● **Exercise directions**: A line below contains "BREAKING CHANGE: previous", and a later one contains "- fix: added". Repeat both, with every line between them, exactly.

****

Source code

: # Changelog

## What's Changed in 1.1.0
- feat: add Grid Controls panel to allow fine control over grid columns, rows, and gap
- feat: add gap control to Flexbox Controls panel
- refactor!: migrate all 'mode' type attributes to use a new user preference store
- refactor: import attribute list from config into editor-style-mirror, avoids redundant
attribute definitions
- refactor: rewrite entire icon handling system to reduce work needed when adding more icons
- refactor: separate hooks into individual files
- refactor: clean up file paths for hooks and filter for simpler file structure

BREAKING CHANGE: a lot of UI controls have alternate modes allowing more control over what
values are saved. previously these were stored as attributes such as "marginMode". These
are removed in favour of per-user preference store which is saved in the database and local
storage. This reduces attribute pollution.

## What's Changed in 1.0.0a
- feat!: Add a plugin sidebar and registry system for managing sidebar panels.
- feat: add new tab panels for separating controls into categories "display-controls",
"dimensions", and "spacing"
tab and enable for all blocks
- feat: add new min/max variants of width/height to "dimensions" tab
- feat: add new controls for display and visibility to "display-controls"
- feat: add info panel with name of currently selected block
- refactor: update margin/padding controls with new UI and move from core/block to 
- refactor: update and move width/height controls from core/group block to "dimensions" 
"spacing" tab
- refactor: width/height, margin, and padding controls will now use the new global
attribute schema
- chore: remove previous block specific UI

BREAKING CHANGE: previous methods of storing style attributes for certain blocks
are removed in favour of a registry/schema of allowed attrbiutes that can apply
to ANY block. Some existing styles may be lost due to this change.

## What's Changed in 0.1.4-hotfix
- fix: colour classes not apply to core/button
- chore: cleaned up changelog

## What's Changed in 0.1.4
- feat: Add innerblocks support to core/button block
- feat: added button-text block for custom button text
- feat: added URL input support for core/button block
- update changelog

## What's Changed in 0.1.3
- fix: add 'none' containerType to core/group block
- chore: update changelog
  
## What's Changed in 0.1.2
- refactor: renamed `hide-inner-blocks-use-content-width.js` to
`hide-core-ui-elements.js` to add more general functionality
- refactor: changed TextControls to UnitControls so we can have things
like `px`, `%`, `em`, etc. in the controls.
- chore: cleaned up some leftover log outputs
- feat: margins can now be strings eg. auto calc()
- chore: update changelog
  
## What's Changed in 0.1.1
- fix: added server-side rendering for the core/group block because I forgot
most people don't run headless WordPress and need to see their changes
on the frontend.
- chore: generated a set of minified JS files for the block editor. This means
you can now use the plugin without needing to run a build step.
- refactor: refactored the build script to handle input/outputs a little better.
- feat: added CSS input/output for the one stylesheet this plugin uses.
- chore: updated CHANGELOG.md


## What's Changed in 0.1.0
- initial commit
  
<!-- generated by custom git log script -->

****

● **Response area**:
BREAKING CHANGE: previous methods of storing style attributes for certain blocks
are removed in favour of a registry/schema of allowed attrbiutes that can apply
to ANY block. Some existing styles may be lost due to this change.

## What's Changed in 0.1.4-hotfix
- fix: colour classes not apply to core/button
- chore: cleaned up changelog

## What's Changed in 0.1.4
- feat: Add innerblocks support to core/button block
- feat: added button-text block for custom button text
- feat: added URL input support for core/button block
- update changelog

## What's Changed in 0.1.3
- fix: add 'none' containerType to core/group block
- chore: update changelog
  
## What's Changed in 0.1.2
- refactor: renamed `hide-inner-blocks-use-content-width.js` to
`hide-core-ui-elements.js` to add more general functionality
- refactor: changed TextControls to UnitControls so we can have things
like `px`, `%`, `em`, etc. in the controls.
- chore: cleaned up some leftover log outputs
- feat: margins can now be strings eg. auto calc()
- chore: update changelog
  
## What's Changed in 0.1.1
- fix: added server-side rendering for the core/group block because I forgot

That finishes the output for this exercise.